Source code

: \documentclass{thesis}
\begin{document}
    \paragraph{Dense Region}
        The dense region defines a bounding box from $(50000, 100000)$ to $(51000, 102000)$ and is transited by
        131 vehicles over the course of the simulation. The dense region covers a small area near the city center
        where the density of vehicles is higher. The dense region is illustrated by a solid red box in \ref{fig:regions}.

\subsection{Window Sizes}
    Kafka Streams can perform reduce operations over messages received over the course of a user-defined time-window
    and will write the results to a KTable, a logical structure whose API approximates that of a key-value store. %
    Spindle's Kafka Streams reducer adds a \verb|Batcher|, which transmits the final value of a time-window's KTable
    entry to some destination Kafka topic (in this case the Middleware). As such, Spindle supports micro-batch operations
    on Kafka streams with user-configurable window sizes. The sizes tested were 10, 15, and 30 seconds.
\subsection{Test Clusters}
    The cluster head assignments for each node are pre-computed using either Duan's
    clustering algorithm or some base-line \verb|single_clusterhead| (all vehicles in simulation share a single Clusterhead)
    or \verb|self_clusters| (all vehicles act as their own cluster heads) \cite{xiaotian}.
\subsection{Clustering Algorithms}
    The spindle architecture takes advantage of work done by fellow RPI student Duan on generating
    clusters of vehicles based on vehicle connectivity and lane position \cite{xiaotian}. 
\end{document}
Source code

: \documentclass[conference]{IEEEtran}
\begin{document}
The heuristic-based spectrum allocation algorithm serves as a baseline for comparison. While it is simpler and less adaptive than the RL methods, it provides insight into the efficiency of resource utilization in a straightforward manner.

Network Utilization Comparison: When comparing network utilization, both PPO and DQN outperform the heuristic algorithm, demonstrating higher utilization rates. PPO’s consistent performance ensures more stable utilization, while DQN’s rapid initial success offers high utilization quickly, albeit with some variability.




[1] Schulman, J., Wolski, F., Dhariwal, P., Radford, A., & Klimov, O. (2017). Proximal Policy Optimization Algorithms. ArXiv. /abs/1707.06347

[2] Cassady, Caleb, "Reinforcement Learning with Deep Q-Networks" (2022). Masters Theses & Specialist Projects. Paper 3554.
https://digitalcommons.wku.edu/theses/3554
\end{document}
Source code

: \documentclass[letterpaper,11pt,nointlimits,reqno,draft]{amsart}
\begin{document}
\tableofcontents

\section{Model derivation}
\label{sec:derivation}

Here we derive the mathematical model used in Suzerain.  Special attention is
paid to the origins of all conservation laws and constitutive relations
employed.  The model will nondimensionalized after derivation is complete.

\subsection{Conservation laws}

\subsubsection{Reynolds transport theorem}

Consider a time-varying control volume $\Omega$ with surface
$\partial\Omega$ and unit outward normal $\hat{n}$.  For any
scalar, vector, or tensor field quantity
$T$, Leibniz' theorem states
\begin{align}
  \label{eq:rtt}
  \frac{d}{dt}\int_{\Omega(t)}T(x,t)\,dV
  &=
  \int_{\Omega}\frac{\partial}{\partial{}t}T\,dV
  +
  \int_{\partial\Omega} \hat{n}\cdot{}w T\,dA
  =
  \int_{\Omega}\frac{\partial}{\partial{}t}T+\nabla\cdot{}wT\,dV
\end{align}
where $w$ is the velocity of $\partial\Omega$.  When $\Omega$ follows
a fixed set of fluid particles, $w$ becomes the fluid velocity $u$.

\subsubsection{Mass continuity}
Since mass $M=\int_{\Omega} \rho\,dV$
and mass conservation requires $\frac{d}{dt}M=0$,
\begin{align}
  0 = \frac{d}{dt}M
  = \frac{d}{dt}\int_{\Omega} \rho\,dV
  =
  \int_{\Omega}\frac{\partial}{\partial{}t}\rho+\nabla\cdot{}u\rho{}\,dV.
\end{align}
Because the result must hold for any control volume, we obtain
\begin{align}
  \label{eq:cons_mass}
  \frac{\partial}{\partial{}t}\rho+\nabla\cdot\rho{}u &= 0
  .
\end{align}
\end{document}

------------

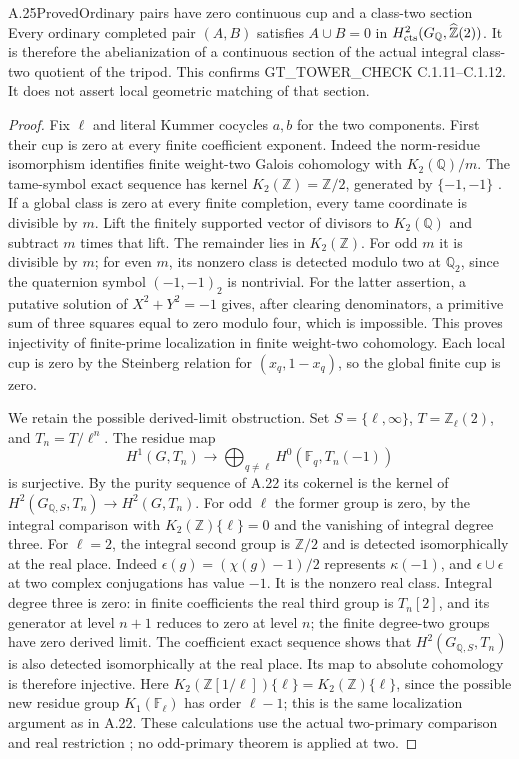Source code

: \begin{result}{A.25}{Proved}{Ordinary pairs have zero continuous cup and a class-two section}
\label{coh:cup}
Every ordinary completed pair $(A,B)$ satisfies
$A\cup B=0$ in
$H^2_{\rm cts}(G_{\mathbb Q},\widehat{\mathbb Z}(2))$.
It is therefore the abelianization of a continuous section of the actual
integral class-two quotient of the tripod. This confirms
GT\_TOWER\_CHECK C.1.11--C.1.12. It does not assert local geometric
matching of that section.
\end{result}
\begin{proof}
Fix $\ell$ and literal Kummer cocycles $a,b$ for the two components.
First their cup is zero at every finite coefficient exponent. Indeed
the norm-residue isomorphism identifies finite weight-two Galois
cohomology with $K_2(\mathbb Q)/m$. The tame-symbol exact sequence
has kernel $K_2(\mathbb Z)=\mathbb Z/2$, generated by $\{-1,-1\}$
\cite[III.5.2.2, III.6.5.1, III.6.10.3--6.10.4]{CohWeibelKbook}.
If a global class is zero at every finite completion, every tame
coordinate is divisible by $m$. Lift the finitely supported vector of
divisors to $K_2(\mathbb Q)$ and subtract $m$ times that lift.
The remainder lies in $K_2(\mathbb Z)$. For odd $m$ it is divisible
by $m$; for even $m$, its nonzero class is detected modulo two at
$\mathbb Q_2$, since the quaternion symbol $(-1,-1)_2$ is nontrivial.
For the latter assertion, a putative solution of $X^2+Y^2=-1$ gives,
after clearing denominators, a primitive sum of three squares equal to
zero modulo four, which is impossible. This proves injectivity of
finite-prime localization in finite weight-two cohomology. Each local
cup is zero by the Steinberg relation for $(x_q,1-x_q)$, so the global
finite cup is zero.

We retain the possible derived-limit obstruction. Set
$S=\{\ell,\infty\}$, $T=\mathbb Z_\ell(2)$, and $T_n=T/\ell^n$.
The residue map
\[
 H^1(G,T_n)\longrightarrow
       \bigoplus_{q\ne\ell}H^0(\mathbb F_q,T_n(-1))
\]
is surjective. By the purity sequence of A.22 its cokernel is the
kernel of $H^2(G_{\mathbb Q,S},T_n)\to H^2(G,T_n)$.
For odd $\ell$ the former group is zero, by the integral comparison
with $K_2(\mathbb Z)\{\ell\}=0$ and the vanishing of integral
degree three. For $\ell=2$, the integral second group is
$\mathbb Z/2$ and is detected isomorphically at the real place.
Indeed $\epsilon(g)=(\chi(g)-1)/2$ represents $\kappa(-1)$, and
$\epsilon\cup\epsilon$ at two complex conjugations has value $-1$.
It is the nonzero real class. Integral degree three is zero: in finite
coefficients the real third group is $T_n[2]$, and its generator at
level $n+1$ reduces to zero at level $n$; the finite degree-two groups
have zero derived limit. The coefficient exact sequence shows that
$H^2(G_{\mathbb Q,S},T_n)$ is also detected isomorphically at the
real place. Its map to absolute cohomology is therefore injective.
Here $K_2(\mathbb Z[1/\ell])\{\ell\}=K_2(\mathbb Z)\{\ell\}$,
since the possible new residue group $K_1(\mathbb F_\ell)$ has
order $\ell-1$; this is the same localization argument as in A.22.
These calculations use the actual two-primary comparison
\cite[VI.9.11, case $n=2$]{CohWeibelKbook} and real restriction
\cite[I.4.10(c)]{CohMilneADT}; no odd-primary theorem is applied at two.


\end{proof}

------------

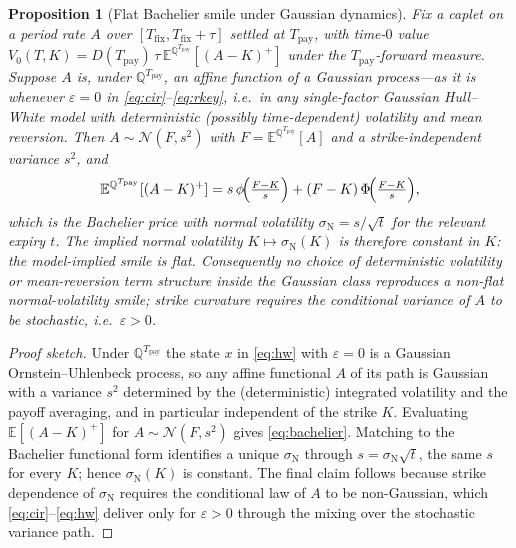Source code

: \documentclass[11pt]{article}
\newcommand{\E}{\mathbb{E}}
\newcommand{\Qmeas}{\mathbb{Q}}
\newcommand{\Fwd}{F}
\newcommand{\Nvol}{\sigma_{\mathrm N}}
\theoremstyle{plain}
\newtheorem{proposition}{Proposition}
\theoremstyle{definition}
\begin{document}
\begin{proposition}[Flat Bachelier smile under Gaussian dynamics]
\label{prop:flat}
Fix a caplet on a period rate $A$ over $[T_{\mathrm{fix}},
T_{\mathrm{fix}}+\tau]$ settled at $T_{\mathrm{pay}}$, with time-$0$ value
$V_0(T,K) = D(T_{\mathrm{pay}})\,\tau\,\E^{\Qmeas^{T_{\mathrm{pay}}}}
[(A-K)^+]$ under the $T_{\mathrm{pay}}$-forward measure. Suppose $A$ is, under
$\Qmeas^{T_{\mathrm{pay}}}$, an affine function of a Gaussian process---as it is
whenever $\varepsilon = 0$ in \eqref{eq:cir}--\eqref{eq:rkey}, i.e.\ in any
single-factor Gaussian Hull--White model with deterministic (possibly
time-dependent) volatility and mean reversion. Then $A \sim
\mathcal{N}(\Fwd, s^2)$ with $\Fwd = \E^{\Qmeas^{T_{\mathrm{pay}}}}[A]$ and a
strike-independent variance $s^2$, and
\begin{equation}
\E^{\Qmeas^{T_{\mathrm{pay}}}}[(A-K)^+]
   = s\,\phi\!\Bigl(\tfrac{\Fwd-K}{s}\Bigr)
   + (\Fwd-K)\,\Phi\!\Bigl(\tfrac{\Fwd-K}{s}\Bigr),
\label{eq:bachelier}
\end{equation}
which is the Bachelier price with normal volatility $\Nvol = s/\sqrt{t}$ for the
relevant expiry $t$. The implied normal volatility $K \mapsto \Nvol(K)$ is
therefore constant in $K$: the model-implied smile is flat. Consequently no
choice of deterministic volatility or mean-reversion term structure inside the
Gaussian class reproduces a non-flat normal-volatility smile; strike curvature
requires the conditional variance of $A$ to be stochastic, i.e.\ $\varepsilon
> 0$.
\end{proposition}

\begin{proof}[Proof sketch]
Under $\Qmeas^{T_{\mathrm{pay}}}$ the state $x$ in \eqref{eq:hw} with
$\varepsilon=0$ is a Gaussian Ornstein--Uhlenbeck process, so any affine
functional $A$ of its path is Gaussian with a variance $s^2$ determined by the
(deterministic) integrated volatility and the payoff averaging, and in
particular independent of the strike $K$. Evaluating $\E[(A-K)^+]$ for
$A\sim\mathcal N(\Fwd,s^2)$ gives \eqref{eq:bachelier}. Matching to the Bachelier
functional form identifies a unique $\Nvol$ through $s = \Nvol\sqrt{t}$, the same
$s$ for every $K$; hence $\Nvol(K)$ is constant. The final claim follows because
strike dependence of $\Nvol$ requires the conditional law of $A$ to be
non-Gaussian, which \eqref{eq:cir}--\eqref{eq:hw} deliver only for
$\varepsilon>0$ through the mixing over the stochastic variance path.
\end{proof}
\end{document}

------------

# [Exercise requirements]
Could you set down, word for word, only the lines above from the line with "requires the conditional variance" to the line with "claim follows because", including both?

# [Result of the task]
requires the conditional variance of $A$ to be stochastic, i.e.\ $\varepsilon
> 0$.
\end{proposition}

\begin{proof}[Proof sketch]
Under $\Qmeas^{T_{\mathrm{pay}}}$ the state $x$ in \eqref{eq:hw} with
$\varepsilon=0$ is a Gaussian Ornstein--Uhlenbeck process, so any affine
functional $A$ of its path is Gaussian with a variance $s^2$ determined by the
(deterministic) integrated volatility and the payoff averaging, and in
particular independent of the strike $K$. Evaluating $\E[(A-K)^+]$ for
$A\sim\mathcal N(\Fwd,s^2)$ gives \eqref{eq:bachelier}. Matching to the Bachelier
functional form identifies a unique $\Nvol$ through $s = \Nvol\sqrt{t}$, the same
$s$ for every $K$; hence $\Nvol(K)$ is constant. The final claim follows because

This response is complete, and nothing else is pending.